“Cessione Raffineria? Salvaguardare salute, occupazione e sicurezza”

di Gianluca Fenucci

«In merito alla possibile attivazione del golden power da parte del governo per la vendita del gruppo Api alla società azera Socar ribadisco la necessità che ogni passaggio della procedura avvenga con la massima attenzione e trasparenza, a tutela del territorio e della comunità falconarese». La sindaca di Falconara Stefania Signorini torna sulla questione della vendita della raffineria spiegando che “il comune di Falconara non ha competenze né poteri diretti in materia di golden power, che rientra esclusivamente nelle prerogative del governo nazionale”. «Abbiamo il dovere di rappresentare con forza le istanze del territorio e di sollecitare tutte le garanzie necessarie sul piano occupazionale, della sicurezza, ambientale e sanitario – dice la sindaca – ed è per questo che fin dall’annuncio della cessione ho attivato un confronto diretto con l’attuale proprietà, convocando al Castello Ugo Maria Brachetti Peretti, presidente di Api Holding, che ha raggiunto appositamente Falconara da Roma per un incontro istituzionale.
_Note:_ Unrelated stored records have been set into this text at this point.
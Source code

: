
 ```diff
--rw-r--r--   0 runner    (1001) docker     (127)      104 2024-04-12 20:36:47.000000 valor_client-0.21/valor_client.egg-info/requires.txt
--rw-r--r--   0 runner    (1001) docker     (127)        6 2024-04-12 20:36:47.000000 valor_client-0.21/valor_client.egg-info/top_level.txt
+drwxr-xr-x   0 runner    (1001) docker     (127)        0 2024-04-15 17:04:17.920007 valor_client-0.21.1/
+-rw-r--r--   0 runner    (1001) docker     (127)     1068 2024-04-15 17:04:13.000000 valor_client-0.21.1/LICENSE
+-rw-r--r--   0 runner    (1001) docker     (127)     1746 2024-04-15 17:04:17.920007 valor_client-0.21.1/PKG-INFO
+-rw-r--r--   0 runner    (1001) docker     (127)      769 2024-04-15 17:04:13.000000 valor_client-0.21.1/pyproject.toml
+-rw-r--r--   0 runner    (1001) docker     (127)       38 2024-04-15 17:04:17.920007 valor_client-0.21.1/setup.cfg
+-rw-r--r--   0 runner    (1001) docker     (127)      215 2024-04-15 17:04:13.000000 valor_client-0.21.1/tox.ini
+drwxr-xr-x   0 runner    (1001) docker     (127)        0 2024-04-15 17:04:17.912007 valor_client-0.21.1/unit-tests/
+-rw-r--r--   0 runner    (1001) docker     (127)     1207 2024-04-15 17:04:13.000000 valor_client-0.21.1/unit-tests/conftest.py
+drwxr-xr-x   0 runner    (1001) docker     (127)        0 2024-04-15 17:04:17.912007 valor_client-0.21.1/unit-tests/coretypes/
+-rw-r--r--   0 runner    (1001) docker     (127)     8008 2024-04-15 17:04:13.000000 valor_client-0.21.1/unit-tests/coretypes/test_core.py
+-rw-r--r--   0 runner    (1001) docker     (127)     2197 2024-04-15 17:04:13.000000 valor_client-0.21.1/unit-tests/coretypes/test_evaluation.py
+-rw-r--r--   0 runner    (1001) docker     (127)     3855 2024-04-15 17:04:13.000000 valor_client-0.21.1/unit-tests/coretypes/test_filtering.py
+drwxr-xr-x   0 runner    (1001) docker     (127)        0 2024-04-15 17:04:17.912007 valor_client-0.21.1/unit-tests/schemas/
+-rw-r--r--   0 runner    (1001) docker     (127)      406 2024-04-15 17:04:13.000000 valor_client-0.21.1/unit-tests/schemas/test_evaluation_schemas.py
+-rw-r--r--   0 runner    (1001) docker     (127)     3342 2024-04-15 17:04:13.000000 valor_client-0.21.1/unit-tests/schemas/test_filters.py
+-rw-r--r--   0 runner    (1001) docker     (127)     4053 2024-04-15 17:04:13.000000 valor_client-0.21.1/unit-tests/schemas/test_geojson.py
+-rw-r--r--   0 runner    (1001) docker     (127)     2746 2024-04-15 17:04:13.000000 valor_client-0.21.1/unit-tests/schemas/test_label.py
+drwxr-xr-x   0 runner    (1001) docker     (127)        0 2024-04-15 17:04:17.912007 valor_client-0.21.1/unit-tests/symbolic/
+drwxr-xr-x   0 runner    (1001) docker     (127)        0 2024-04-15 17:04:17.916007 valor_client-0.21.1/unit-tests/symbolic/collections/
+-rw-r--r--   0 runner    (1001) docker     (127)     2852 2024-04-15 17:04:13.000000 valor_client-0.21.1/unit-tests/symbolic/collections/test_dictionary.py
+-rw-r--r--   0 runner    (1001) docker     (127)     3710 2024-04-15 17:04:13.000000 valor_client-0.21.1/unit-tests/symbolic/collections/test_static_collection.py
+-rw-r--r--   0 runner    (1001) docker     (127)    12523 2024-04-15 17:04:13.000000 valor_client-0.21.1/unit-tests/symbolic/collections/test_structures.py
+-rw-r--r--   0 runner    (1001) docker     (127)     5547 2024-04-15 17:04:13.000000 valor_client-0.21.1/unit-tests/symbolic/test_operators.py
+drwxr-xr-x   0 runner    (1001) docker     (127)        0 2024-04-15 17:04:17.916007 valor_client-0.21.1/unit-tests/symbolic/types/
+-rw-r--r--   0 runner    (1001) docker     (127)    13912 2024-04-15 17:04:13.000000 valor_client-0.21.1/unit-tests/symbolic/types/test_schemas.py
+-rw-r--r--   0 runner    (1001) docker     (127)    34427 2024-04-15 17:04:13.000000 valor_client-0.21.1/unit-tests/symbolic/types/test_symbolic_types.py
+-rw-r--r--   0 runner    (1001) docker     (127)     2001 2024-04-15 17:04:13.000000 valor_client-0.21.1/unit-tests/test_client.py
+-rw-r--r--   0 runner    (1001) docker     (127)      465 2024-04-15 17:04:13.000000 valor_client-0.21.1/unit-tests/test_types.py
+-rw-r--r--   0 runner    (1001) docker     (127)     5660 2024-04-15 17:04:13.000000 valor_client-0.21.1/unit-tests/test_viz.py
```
In quell’occasione Brachetti Peretti ha assunto l’impegno a mettere in contatto il sindaco con la nuova proprietà non appena subentrata la Socar, per consentire un dialogo diretto sul futuro del sito falconarese». Nel corso del confronto, la sindaca ha ribadito alcune priorità irrinunciabili: la salvaguardia dei livelli occupazionali, la sicurezza degli impianti, la tutela della salute pubblica e il miglioramento delle condizioni ambientali, elementi che devono restare centrali anche nella fase di valutazione da parte del Governo. «L’eventuale ricorso al golden power – dice la Signorini – è uno strumento di garanzia, utile a verificare che la transizione industriale non comporti rischi per il territorio e che siano assicurati investimenti concreti in sicurezza, sostenibilità e innovazione. Non si tratta di ostacolare un’operazione industriale ma di vigilare affinché questa transizione rappresenti una reale opportunità di miglioramento per i lavoratori, per l’ambiente e per la città. Falconara paga da decenni un prezzo molto alto in termini ambientali e industriali e ha diritto a certezze e tutele rafforzate».